What you have to do → When counting, include every line of the data that holds "hkust", then state the total alone.

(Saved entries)
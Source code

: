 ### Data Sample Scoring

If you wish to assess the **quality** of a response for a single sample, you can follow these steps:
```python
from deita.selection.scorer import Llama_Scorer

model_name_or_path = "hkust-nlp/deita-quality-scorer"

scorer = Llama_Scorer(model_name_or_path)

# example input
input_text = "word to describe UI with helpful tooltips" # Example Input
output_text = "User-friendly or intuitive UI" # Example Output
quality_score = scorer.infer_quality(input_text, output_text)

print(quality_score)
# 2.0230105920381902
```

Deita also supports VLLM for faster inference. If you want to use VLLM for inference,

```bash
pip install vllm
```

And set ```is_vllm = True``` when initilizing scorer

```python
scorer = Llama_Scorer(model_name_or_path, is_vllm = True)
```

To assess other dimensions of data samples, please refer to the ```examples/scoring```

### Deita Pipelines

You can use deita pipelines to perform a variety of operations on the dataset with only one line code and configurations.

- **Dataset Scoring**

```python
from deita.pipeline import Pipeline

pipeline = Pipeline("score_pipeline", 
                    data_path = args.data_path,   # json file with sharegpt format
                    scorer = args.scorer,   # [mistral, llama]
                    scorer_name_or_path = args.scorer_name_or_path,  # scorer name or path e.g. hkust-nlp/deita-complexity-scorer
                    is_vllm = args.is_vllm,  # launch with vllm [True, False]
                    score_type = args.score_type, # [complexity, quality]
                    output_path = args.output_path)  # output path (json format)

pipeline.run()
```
* * *
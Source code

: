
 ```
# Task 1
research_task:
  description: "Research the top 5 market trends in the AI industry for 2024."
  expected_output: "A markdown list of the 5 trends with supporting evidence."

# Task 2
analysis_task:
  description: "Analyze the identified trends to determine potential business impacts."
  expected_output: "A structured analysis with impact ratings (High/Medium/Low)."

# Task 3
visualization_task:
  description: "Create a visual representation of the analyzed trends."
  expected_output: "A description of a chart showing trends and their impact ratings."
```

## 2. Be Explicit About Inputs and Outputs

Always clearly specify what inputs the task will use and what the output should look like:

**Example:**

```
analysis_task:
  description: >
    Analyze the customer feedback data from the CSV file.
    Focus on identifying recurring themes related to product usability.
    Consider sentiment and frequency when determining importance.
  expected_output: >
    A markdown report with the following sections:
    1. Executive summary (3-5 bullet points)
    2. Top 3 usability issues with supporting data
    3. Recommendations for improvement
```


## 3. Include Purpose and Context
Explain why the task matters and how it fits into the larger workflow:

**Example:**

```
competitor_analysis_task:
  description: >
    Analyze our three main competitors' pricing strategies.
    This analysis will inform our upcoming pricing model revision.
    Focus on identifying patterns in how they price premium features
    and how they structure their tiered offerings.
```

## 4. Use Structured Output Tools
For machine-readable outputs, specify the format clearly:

Result of the task → 2